▼
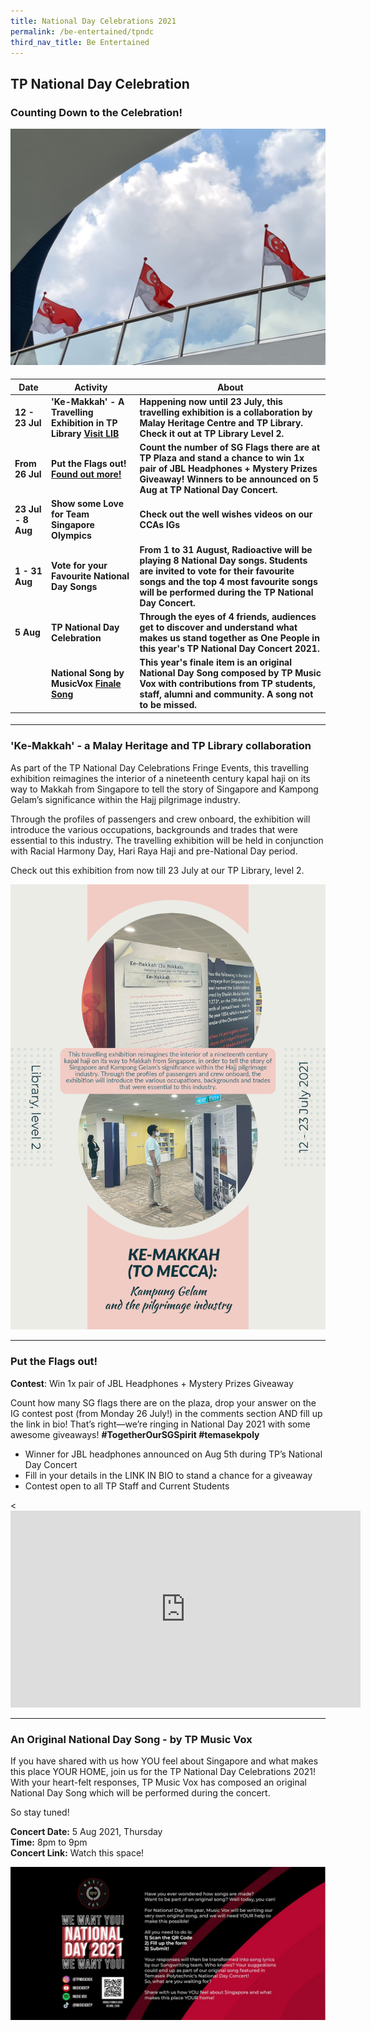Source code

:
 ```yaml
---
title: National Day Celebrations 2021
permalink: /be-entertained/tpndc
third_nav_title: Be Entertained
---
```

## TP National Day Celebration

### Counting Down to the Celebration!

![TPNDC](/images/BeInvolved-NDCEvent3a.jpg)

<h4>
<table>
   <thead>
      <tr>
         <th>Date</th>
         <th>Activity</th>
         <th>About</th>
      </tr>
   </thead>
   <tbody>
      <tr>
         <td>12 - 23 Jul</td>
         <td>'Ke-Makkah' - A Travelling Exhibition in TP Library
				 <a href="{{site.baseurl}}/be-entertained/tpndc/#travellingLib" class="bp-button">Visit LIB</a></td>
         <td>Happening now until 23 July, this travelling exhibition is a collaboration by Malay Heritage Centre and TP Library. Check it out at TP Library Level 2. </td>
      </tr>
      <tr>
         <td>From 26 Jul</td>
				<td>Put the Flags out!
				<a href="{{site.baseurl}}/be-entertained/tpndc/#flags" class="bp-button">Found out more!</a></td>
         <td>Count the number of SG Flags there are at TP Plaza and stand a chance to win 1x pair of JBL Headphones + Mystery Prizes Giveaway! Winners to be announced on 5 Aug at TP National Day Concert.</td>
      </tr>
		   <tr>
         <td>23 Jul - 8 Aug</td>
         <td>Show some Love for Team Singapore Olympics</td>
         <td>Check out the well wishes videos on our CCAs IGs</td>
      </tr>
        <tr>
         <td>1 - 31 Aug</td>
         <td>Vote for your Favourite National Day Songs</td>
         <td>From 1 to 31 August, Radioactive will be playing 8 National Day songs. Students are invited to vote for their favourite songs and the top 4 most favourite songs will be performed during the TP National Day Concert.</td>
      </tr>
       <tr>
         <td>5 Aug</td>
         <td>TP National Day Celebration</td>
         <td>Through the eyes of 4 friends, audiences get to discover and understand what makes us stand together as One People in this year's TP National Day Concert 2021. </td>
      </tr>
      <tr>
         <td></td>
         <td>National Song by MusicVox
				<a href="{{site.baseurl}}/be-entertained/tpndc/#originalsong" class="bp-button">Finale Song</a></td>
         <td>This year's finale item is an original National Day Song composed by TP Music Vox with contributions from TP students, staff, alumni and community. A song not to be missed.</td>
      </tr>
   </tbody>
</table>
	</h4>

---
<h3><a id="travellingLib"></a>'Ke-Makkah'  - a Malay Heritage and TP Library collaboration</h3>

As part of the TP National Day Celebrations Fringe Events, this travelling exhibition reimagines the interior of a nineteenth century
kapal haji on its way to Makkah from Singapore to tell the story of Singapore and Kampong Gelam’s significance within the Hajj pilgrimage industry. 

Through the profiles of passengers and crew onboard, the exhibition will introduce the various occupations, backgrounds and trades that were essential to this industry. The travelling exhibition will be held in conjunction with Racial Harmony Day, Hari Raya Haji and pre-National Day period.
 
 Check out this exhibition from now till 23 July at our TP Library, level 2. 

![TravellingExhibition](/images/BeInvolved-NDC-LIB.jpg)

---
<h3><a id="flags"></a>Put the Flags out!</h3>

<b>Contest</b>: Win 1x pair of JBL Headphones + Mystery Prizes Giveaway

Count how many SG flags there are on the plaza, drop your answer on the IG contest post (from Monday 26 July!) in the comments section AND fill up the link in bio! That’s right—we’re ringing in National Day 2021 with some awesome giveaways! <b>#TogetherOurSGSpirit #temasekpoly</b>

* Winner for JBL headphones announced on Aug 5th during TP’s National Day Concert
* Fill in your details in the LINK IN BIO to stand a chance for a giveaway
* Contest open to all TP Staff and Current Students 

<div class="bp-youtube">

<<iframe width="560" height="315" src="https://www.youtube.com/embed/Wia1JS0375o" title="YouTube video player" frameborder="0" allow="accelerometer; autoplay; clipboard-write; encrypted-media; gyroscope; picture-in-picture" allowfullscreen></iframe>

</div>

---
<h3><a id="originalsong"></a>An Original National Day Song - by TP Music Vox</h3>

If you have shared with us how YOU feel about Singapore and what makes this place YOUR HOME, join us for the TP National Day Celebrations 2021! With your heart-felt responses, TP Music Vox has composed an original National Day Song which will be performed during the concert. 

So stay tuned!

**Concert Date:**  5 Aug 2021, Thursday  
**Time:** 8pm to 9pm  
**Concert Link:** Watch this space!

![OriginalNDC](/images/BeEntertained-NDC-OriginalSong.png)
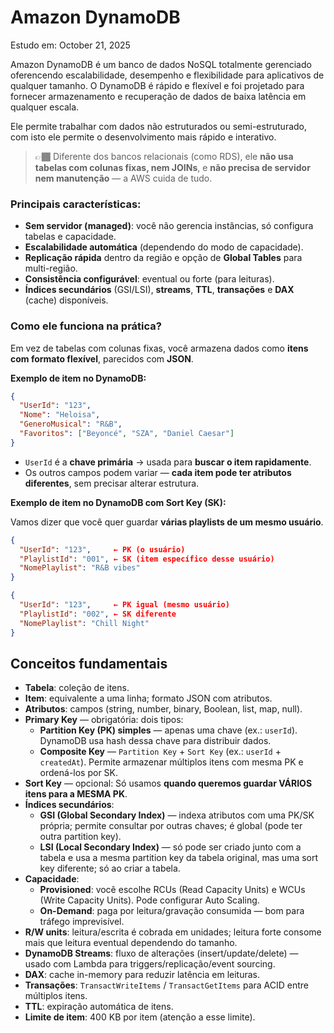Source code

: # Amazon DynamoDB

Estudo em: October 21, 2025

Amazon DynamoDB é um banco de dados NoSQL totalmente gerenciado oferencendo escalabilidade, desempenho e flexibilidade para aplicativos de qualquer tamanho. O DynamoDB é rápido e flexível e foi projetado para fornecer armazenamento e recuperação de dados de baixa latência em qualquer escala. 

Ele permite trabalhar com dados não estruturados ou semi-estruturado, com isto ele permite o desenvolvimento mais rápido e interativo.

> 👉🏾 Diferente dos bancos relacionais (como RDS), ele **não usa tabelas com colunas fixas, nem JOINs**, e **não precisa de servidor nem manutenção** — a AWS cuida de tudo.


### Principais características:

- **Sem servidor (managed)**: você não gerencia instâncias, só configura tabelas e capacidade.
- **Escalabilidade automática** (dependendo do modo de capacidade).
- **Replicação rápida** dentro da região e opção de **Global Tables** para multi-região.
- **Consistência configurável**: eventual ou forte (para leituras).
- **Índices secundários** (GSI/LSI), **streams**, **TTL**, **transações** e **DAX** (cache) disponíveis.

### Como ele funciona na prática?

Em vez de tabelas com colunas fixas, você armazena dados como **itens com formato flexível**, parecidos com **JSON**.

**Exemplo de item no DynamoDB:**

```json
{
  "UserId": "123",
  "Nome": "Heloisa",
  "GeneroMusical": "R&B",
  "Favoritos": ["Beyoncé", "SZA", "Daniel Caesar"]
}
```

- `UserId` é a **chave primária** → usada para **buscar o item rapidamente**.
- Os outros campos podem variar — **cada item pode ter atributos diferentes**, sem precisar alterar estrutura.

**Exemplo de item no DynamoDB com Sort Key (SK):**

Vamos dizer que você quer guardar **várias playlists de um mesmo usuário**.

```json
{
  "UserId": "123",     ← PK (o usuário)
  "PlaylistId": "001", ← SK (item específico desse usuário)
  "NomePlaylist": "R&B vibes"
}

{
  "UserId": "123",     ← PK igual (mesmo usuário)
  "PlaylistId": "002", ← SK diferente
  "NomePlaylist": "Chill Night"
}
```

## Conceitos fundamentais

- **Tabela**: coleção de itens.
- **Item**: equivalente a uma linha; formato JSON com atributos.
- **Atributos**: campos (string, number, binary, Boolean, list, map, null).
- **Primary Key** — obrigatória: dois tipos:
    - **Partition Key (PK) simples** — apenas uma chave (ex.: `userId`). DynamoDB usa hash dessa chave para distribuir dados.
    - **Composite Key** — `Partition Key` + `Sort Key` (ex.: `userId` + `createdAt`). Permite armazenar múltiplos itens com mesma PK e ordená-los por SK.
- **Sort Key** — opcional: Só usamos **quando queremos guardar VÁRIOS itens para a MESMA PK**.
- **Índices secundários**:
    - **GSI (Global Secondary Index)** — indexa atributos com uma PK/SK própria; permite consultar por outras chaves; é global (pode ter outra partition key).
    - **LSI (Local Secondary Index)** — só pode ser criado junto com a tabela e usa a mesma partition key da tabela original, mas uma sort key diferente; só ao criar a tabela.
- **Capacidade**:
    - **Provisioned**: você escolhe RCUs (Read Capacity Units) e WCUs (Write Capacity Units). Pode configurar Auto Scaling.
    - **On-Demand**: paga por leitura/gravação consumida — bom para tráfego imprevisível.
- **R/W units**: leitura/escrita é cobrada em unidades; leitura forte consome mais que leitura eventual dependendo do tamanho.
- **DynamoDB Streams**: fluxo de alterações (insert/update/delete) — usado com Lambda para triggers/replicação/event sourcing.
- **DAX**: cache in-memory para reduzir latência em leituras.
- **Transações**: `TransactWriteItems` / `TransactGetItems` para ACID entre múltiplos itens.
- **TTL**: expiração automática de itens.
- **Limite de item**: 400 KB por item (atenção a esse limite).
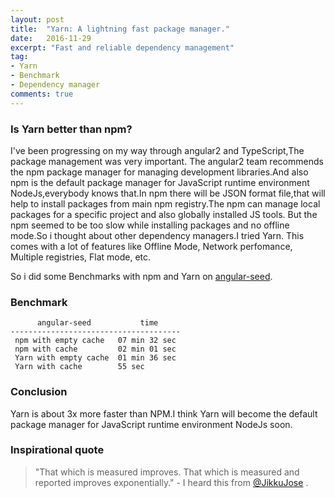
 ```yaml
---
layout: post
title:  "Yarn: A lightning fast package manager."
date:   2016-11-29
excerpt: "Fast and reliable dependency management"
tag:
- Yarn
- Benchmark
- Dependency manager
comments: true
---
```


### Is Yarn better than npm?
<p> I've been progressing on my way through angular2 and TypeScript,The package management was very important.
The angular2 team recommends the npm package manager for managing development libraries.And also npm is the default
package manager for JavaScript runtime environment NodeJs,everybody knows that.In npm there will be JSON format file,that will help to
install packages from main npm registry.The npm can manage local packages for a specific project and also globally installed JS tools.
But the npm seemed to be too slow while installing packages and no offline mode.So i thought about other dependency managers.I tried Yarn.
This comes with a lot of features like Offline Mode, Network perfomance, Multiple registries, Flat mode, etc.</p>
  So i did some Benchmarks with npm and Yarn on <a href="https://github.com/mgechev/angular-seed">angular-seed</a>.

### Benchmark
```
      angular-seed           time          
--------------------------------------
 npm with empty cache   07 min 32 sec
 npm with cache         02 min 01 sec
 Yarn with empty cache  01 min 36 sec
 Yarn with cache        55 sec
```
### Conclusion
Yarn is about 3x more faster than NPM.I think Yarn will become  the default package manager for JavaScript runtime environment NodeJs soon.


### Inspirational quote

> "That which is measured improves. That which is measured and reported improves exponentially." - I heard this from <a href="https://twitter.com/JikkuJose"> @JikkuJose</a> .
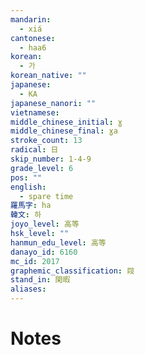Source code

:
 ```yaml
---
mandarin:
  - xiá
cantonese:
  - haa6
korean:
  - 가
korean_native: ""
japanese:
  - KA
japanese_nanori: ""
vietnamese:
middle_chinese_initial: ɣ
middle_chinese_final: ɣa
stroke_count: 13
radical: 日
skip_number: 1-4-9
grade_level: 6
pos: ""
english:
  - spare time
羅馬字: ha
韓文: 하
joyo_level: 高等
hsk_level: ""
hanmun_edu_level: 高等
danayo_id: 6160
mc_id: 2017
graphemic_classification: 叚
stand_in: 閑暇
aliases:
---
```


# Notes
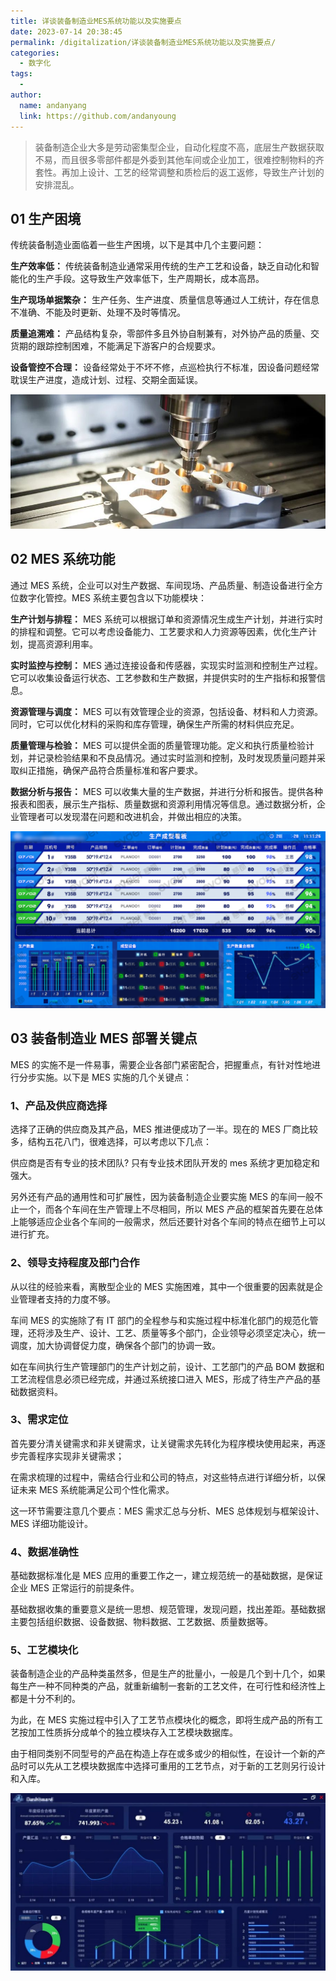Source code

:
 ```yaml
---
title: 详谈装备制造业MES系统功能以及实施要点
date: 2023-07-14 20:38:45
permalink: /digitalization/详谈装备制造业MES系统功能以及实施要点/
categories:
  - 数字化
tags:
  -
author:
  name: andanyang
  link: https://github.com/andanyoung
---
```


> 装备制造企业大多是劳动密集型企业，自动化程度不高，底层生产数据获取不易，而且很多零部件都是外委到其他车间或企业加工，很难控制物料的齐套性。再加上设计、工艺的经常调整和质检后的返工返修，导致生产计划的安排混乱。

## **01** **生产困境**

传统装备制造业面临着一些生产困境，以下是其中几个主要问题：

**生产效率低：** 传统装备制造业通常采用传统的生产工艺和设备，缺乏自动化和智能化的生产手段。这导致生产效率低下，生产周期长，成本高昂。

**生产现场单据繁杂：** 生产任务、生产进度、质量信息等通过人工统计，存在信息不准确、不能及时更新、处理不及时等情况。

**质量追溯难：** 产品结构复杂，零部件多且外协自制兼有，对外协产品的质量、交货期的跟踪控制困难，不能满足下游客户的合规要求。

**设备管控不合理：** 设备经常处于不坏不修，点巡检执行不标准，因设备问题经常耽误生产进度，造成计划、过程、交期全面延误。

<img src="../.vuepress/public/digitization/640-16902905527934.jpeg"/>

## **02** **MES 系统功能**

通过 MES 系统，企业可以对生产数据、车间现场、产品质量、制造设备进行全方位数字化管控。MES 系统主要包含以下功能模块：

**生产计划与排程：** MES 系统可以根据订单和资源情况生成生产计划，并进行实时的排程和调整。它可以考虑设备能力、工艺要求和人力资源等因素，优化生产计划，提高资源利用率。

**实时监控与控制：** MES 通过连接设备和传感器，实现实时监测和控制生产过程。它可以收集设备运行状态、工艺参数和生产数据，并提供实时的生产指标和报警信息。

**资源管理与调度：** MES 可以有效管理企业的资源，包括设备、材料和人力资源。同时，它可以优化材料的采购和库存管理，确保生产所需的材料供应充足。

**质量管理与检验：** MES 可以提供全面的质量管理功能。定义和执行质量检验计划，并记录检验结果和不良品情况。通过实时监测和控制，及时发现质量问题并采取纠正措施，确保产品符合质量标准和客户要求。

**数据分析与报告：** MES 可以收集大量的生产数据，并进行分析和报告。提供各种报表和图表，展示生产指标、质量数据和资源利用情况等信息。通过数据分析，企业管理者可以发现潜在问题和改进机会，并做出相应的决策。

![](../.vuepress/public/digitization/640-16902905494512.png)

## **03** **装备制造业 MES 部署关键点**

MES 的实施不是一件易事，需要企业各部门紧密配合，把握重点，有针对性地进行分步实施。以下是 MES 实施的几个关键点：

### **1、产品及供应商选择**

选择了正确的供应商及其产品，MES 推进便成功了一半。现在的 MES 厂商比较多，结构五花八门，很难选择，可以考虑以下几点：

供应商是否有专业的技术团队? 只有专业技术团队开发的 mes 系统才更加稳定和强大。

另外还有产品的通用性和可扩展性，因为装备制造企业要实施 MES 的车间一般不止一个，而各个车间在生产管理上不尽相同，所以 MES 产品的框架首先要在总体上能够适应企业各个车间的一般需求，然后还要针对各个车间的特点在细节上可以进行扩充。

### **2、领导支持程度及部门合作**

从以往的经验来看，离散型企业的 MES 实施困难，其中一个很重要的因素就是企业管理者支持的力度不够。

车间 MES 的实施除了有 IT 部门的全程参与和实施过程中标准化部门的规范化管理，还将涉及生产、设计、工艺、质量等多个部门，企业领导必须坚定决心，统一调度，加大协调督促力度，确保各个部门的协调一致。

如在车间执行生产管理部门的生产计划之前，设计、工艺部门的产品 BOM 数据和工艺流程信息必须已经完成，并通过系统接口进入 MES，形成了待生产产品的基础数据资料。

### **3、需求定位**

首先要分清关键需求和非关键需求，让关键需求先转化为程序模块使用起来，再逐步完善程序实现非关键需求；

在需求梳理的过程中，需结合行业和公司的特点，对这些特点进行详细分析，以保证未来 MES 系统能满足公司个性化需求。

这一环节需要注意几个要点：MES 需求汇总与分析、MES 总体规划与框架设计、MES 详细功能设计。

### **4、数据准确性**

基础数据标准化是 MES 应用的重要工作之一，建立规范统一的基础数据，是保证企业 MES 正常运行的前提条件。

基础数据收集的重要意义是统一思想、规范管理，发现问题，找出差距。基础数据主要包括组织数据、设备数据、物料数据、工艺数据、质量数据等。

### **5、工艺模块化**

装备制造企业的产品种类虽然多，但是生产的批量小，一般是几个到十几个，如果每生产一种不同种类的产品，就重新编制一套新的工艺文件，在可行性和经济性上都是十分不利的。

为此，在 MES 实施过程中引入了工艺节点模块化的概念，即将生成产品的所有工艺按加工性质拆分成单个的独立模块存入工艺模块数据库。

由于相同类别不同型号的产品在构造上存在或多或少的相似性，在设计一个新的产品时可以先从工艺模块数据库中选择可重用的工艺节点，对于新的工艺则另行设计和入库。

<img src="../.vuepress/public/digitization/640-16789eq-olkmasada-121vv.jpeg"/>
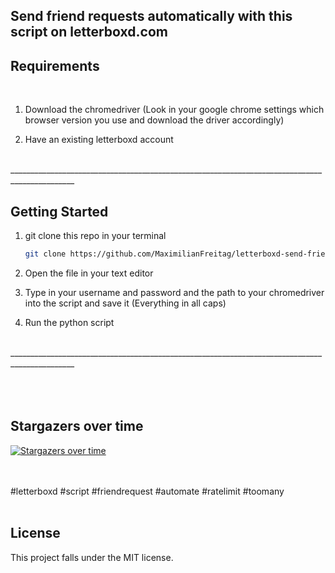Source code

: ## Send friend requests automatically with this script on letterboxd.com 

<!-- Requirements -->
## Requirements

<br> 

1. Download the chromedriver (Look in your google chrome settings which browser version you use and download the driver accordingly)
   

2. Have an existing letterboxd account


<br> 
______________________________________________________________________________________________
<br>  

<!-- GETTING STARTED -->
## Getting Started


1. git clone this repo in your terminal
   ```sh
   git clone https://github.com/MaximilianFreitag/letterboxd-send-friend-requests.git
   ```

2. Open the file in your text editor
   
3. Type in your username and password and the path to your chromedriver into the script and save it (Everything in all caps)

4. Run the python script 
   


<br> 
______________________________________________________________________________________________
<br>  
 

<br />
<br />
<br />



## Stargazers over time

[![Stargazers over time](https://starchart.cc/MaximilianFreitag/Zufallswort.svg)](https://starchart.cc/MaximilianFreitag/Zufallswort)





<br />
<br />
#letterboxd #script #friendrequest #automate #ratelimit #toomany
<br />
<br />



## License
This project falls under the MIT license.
▲
Exercise details
Starting from the first line of the listing above, write out every line exactly through the one containing "<td>'Ke-Makkah' - A", and drop the pictures.

Task output
Source code

:
 ```yaml
---
title: National Day Celebrations 2021
permalink: /be-entertained/tpndc
third_nav_title: Be Entertained
---
```

## TP National Day Celebration

### Counting Down to the Celebration!

![TPNDC](/images/BeInvolved-NDCEvent3a.jpg)

<h4>
<table>
   <thead>
      <tr>
         <th>Date</th>
         <th>Activity</th>
         <th>About</th>
      </tr>
   </thead>
   <tbody>
      <tr>
         <td>12 - 23 Jul</td>
         <td>'Ke-Makkah' - A Travelling Exhibition in TP Library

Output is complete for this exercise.